The Capital of Memory

* * *

To those who asked, I said I went back to touch and breathe the past again, to walk in shoes I hadn't worn in years. This, after all, was what everyone said when they returned from Alexandria—the walk down Memory Lane, the visit to the old house, the knocking at doors history had sealed off but might pry open again. The visit to the old temple, the visit to Uncle So-and-so's house, the old school, the old haunts, the smell of the dirty wooden banister on days you almost glided downstairs on your way to a movie. And then, of course, the tears, the final reckoning, the big themes: the return of the native, the romance of the past, the redemption of time. All of it followed by predictable letdowns: the streets always much narrower than before, buildings grown smaller with time, everything in tatters, the city dirty, in ruins. There are no Europeans left, and the Jews are all gone. Alexandria is Egyptian now.
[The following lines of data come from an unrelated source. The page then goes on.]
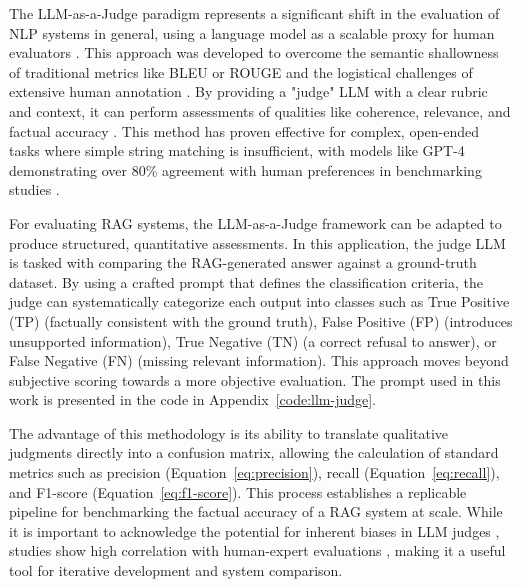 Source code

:             The LLM-as-a-Judge paradigm represents a significant shift in the evaluation of NLP systems in general, using a language model as a scalable proxy for human evaluators \citep{li2024llmsasjudgescomprehensivesurveyllmbased}. 
            This approach was developed to overcome the semantic shallowness of traditional metrics like BLEU or ROUGE and the logistical challenges of extensive human annotation \citep{Zheng2023}. 
            By providing a "judge" LLM with a clear rubric and context, it can perform assessments of qualities like coherence, relevance, and factual accuracy \citep{li2024llmsasjudgescomprehensivesurveyllmbased}. 
            This method has proven effective for complex, open-ended tasks where simple string matching is insufficient, with models like GPT-4 demonstrating over 80\% agreement with human preferences in benchmarking studies \citep{Zheng2023}.

            For evaluating RAG systems, the LLM-as-a-Judge framework can be adapted to produce structured, quantitative assessments. 
            In this application, the judge LLM is tasked with comparing the RAG-generated answer against a ground-truth dataset.
            By using a crafted prompt that defines the classification criteria, the judge can systematically categorize each output into classes such as True Positive (TP) (factually consistent with the ground truth), False Positive (FP) (introduces unsupported information), True Negative (TN) (a correct refusal to answer), or False Negative (FN) (missing relevant information). This approach moves beyond subjective scoring towards a more objective evaluation. The prompt used in this work is presented in the code in Appendix~\ref{code:llm-judge}.

            The advantage of this methodology is its ability to translate qualitative judgments directly into a confusion matrix, allowing the calculation of standard metrics such as precision (Equation~\ref{eq:precision}), recall (Equation~\ref{eq:recall}), and F1-score (Equation~\ref{eq:f1-score}). This process establishes a replicable pipeline for benchmarking the factual accuracy of a RAG system at scale. While it is important to acknowledge the potential for inherent biases in LLM judges \citep{Gu2025}, studies show high correlation with human-expert evaluations \citep{li2024llmsasjudgescomprehensivesurveyllmbased}, making it a useful tool for iterative development and system comparison.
    As I step onto the narrow balcony of my room at the Hotel Cecil and try to take in the endless string of evening lights speckling the eastern bay, I am thinking of Lawrence Durrell and of what he might have felt standing in this very same hotel more than fifty years ago, surveying a magical, beguiling city—the "capital of memory," as he called it, with its "five races, five languages ... and more than five sexes."

    That city no longer exists; perhaps it never did. Nor does the Alexandria I knew: the mock-reliquary of bygone splendorand colonial opulence where my grandmother could still walk with an umbrella on sunny days and not realize she looked quite ridiculous, the way everyone in my family must have looked quite ridiculous, being the last European Jews in a city where anti-Western nationalism and anti-Semitism had managed to reduce the Jewish population from at least fifty thousand to twenty-five hundred by 1960 and put us at the very tail end of those whom history shrugs aside when it changes its mind.
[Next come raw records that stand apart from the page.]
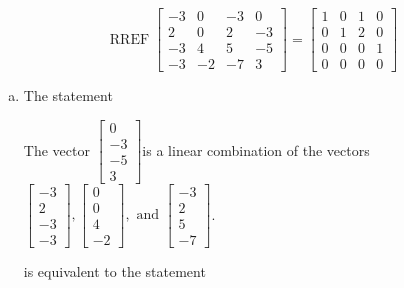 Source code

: \begin{exerciseAnswer} 
\[\operatorname{RREF}  \left[\begin{array}{ccc|c}
-3 & 0 & -3 & 0 \\
2 & 0 & 2 & -3 \\
-3 & 4 & 5 & -5 \\
-3 & -2 & -7 & 3
\end{array}\right] = \left[\begin{array}{ccc|c}
1 & 0 & 1 & 0 \\
0 & 1 & 2 & 0 \\
0 & 0 & 0 & 1 \\
0 & 0 & 0 & 0
\end{array}\right] \]
\begin{enumerate}[(a)]
\item  The statement 
\begin{center}\begin{minipage}{0.8\textwidth}
 The vector \( \left[\begin{array}{c}
0 \\
-3 \\
-5 \\
3
\end{array}\right] \)is a linear combination of the vectors \( \left[\begin{array}{c}
-3 \\
2 \\
-3 \\
-3
\end{array}\right] , \left[\begin{array}{c}
0 \\
0 \\
4 \\
-2
\end{array}\right] , \text{ and } \left[\begin{array}{c}
-3 \\
2 \\
5 \\
-7
\end{array}\right] \). 
\end{minipage}\end{center}
     is equivalent to the statement 
\begin{center}\begin{minipage}{0.8\textwidth}
 The vector equation \( x_{1} \left[\begin{array}{c}
-3 \\
2 \\
-3 \\
-3

\end{array}
\end{minipage}
\end{center}
\end{enumerate}
\end{exerciseAnswer}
    The Alexandria I knew, that part-Victorian, half-decayed, vestigial nerve center of the British Empire, exists in memory alone, the way Carthage and Rome and Constantinople exist as vanished cities only—a city where the dominant languages were English and French, though everyone spoke in a medley of many more, because the principal languages were really Greek and Italian, and in my immediate world Ladino (the Spanish of the Jews who fled the Inquisition in the sixteenth century), with broken Arabic holding everything more or less together. The arrogance of the retired banker, the crafty know-it-all airs of the small shopkeeper, the ways of Greeks and of Jews, all of these were not necessarily compatible, but everyone knew who everyone else was, and on Sundays—at the theater, in restaurants, at the beach, or in clubs—chances were you sat next to each other and had a good chat. My grandmother knew Greek well enough to correct native Greeks, she knew every prayer in Latin, and her written French, when she was vexed, would have made the Duc de Saint-Simon quite nervous.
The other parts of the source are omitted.